Deux ans se sont écoulés depuis le dernier salon Euronaval, une durée qui peut sembler courte dans l’absolu, mais qui a également vu plusieurs événements marquants dans l’évolution des marines, tant sur le plan de leurs structures de force que sur celui des équilibres régionaux de puissance. Tour d’horizon.

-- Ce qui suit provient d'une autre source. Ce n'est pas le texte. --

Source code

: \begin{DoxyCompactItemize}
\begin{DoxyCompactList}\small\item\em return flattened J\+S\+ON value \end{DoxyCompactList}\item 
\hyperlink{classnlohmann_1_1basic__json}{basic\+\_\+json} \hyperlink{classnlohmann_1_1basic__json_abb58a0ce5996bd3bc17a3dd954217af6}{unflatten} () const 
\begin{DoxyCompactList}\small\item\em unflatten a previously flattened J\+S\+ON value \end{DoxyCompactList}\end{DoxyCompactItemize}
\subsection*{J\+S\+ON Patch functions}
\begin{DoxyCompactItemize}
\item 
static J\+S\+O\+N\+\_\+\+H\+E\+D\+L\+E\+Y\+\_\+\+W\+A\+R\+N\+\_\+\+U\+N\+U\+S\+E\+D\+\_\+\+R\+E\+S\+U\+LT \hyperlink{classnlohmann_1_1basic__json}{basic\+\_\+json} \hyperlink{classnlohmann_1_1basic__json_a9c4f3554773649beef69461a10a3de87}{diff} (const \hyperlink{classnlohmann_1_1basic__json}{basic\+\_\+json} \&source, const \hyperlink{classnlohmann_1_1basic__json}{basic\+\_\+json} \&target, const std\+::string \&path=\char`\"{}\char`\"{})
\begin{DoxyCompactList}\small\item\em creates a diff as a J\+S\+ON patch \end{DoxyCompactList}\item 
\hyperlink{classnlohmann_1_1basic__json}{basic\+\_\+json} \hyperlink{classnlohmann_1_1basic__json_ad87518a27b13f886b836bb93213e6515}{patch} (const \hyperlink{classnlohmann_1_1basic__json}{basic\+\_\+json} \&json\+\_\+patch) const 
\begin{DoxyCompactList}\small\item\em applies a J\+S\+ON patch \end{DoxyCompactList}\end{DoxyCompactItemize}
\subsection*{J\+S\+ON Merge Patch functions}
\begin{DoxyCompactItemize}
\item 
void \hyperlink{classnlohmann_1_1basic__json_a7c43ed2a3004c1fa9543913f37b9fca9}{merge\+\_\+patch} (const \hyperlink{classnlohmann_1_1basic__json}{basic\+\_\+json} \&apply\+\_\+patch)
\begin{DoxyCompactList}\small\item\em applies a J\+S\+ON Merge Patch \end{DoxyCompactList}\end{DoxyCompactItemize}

Des points chaudsne tiédissant que peu

C’est d’abord sur le plan conflictuel qu’il faut évaluer les mutations en cours. Celles-ci étaient largement en germe en 2016 et ces deux dernières années ne font que confirmer les tendances. C’est premièrement le cas en Europe. L’annexion de la Crimée par la Russie s’est doublée d’une plus grande activité en mer Noire, nourrie par l’arrivée de nouvelles unités dans la Flotte russe qui y est localisée. Si la marine russe opère de manière plus active dans la région, c’est également le cas des gardes-côtes de Moscou, sanctuarisant la mer d’Azov et le canal Volga-Don vers la Caspienne. Ce canal permet ainsi des bascules de patrouilleurs intéressantes au regard de la stratégie russe à l’égard de la Syrie et plus largement du Moyen-Orient – en particulier après que la Russie a fait la démonstration, dès 2015, de sa capacité à tirer des missiles de croisière depuis des patrouilleurs Buyan-M (1). Cependant, les activités russes en mer Noire les plus diplomatiquement sensibles sont le fait de l’aviation. C’est également le cas en ce qui concerne les mouvements dans l’Atlantique et en mer du Nord, où les transits russes ont augmenté en deux ans. Les passages remarqués du Kuznetsov avec ses appareils armés et en position de décollage sur le pont – un acte symboliquement inhabituel – d’octobre 2016 et janvier 2017 n’ont pas été réitérés : le bâtiment est alors entré en grand entretien. Les passages de navires de surface ont cependant été moins démonstratifs. En mer de Barents, la Russie tend à plus d’assertivité. Durant les exercices « Zapad 2017 », une simulation de débarquement amphibie sur l’archipel du Svalbard a ainsi surpris les forces norvégiennes (2). Plus largement, cette activité a des répercussions sur les autres marines, tantôt du point de vue organique – la reconstitution de la IIe Flotte par l’US Navy – tantôt du point de vue matériel. Les actions russes mettent ainsi en évidence des faiblesses dans les capacités d’escorte des marines européennes (3).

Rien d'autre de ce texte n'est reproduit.